Mission Statement

The mission of the Writers Association of Northern Appalachia is to support writers from, living in, or writing about the greater northern Appalachian region by providing opportunities to share work and expertise, publish written work, and develop relationships with editors, publishers, literary scholars, readers, and fellow writers. We provide opportunities for the region’s writers to build a diverse, inclusive, and welcoming community.

WANA’s History

As writers and educators who grew up in Northern Appalachia, we often felt alone in our quest to find a regional literary peer group.

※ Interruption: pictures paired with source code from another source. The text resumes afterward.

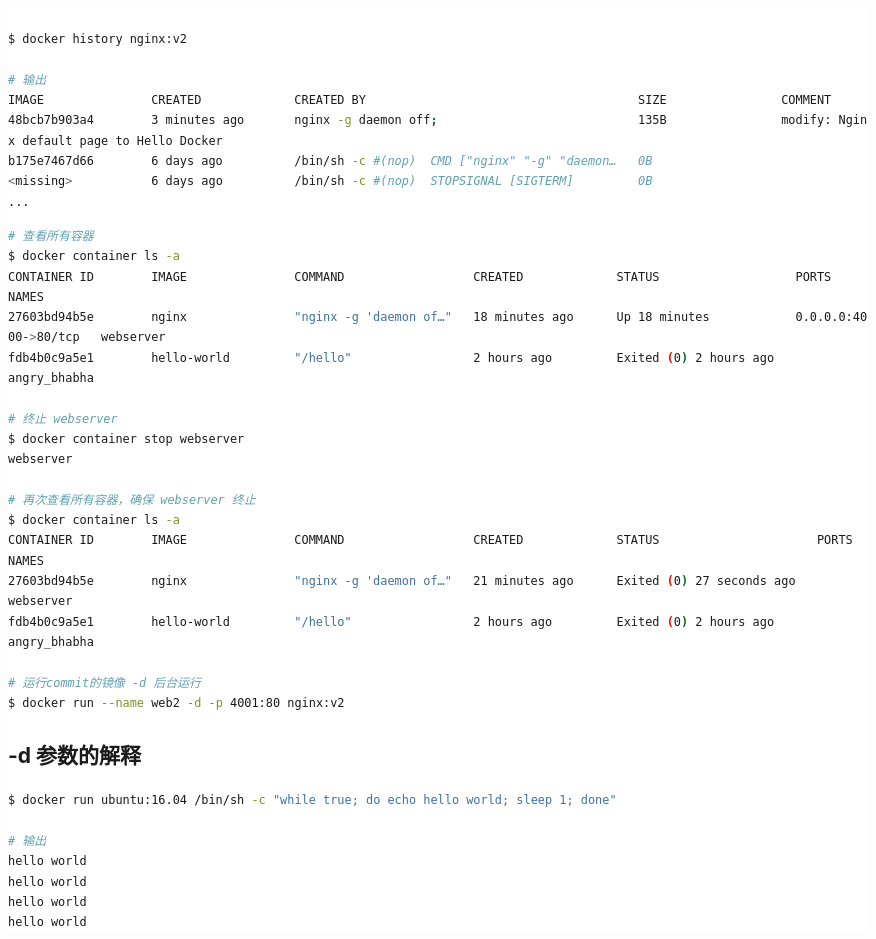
 ```bash

$ docker history nginx:v2

# 输出
IMAGE               CREATED             CREATED BY                                      SIZE                COMMENT
48bcb7b903a4        3 minutes ago       nginx -g daemon off;                            135B                modify: Nginx default page to Hello Docker
b175e7467d66        6 days ago          /bin/sh -c #(nop)  CMD ["nginx" "-g" "daemon…   0B
<missing>           6 days ago          /bin/sh -c #(nop)  STOPSIGNAL [SIGTERM]         0B
...
``` 

```bash
# 查看所有容器
$ docker container ls -a
CONTAINER ID        IMAGE               COMMAND                  CREATED             STATUS                   PORTS                  NAMES
27603bd94b5e        nginx               "nginx -g 'daemon of…"   18 minutes ago      Up 18 minutes            0.0.0.0:4000->80/tcp   webserver
fdb4b0c9a5e1        hello-world         "/hello"                 2 hours ago         Exited (0) 2 hours ago                          angry_bhabha

# 终止 webserver
$ docker container stop webserver
webserver

# 再次查看所有容器，确保 webserver 终止
$ docker container ls -a
CONTAINER ID        IMAGE               COMMAND                  CREATED             STATUS                      PORTS               NAMES
27603bd94b5e        nginx               "nginx -g 'daemon of…"   21 minutes ago      Exited (0) 27 seconds ago                       webserver
fdb4b0c9a5e1        hello-world         "/hello"                 2 hours ago         Exited (0) 2 hours ago                          angry_bhabha
 
# 运行commit的镜像 -d 后台运行
$ docker run --name web2 -d -p 4001:80 nginx:v2

```

## -d 参数的解释

```bash
$ docker run ubuntu:16.04 /bin/sh -c "while true; do echo hello world; sleep 1; done"

# 输出
hello world
hello world
hello world
hello world
```
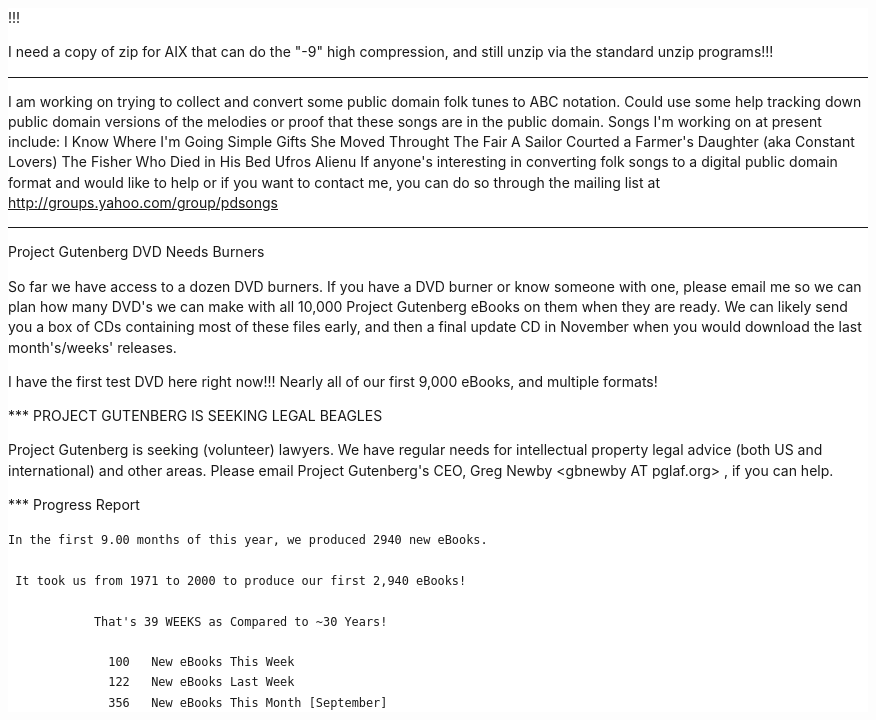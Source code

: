 !!!

I need a copy of zip for AIX that can do the "-9" high compression,
and still unzip via the standard unzip programs!!!

***

I am working on trying to collect and convert some public domain folk tunes
to ABC notation.  Could use some help tracking down public domain versions
of the melodies or proof that these songs are in the public domain.  Songs
I'm working on at present include:
I Know Where I'm Going
Simple Gifts
She Moved Throught The Fair
A Sailor Courted a Farmer's Daughter (aka Constant Lovers)
The Fisher Who Died in His Bed
Ufros Alienu
If anyone's interesting in converting folk songs to a digital public
domain format and would like to help or if you want to contact me, you can
do so through the mailing list at
http://groups.yahoo.com/group/pdsongs

***

Project Gutenberg DVD Needs Burners

So far we have access to a dozen DVD burners.  If you have
a DVD burner or know someone with one, please email me
so we can plan how many DVD's we can make with all 10,000
Project Gutenberg eBooks on them when they are ready.  We
can likely send you a box of CDs containing most of these
files early, and then a final update CD in November when
you would download the last month's/weeks' releases.

I have the first test DVD here right now!!!  Nearly all
of our first 9,000 eBooks, and multiple formats!


*** PROJECT GUTENBERG IS SEEKING LEGAL BEAGLES

Project Gutenberg is seeking (volunteer) lawyers.  We have
regular needs for intellectual property legal advice
(both US and international) and other areas.  Please email
Project Gutenberg's CEO, Greg Newby &lt;gbnewby AT pglaf.org&gt; ,
if you can help.


*** Progress Report

    In the first 9.00 months of this year, we produced 2940 new eBooks.

     It took us from 1971 to 2000 to produce our first 2,940 eBooks!

                That's 39 WEEKS as Compared to ~30 Years!

                  100   New eBooks This Week
                  122   New eBooks Last Week
                  356   New eBooks This Month [September]
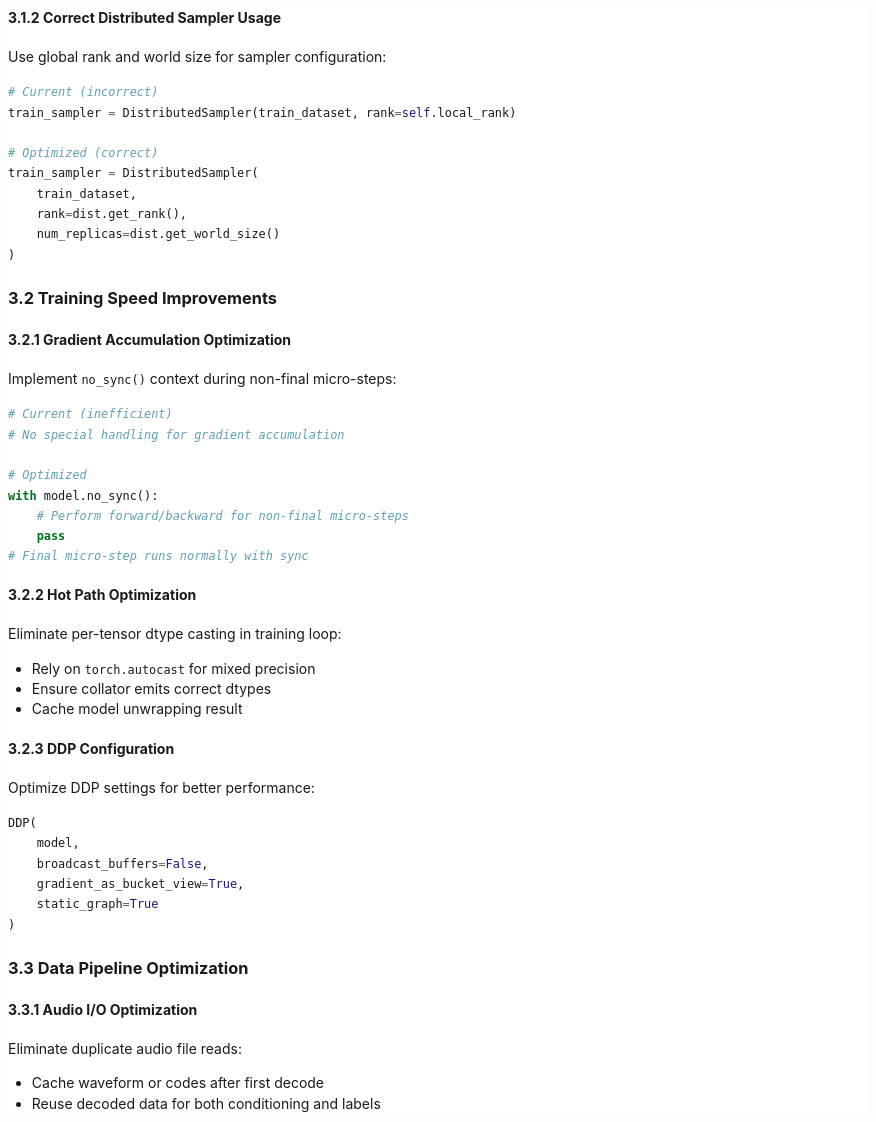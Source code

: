 #### 3.1.2 Correct Distributed Sampler Usage
Use global rank and world size for sampler configuration:
```python
# Current (incorrect)
train_sampler = DistributedSampler(train_dataset, rank=self.local_rank)

# Optimized (correct)
train_sampler = DistributedSampler(
    train_dataset, 
    rank=dist.get_rank(), 
    num_replicas=dist.get_world_size()
)
```

### 3.2 Training Speed Improvements

#### 3.2.1 Gradient Accumulation Optimization
Implement `no_sync()` context during non-final micro-steps:
```python
# Current (inefficient)
# No special handling for gradient accumulation

# Optimized
with model.no_sync():
    # Perform forward/backward for non-final micro-steps
    pass
# Final micro-step runs normally with sync
```

#### 3.2.2 Hot Path Optimization
Eliminate per-tensor dtype casting in training loop:
- Rely on `torch.autocast` for mixed precision
- Ensure collator emits correct dtypes
- Cache model unwrapping result

#### 3.2.3 DDP Configuration
Optimize DDP settings for better performance:
```python
DDP(
    model,
    broadcast_buffers=False,
    gradient_as_bucket_view=True,
    static_graph=True
)
```

### 3.3 Data Pipeline Optimization

#### 3.3.1 Audio I/O Optimization
Eliminate duplicate audio file reads:
- Cache waveform or codes after first decode
- Reuse decoded data for both conditioning and labels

That changed in 2011 at the Northern Appalachia in Word and Song Conference held at California University of Pennsylvania (now Pennsylvania Western University at California), which was sponsored by the Northern Appalachian Network, an institute founded at PennWest California in 2007. Christina Fisanick served on the planning committee and Damian Dressick presented his work at this conference, which featured Jennifer Haigh as the keynote speaker. This event marked a continuation of conversations we had been having in small groups with colleagues across the sub-region at events like the Appalachian Studies Conference and the Northern Appalachian Folk Festival. Through organizations like the Northern Appalachian Network, we were able to build enough synergy to found the Writers Association of Northern Appalachia (WANA) in 2018. Since then we have worked with writers and thinkers across all five states to identify and better understand the geographical and thematic boundaries and possibilities of what we have come to see as Northern Appalachian literature.

Advocacy

WANA President, Christina Fisanick, wrote a letter to the editor of the New York Times in response to Barbara Kingsolver’s article, Read Your Way Through Appalachia. Her letter was published on Sunday, September 24, 2023.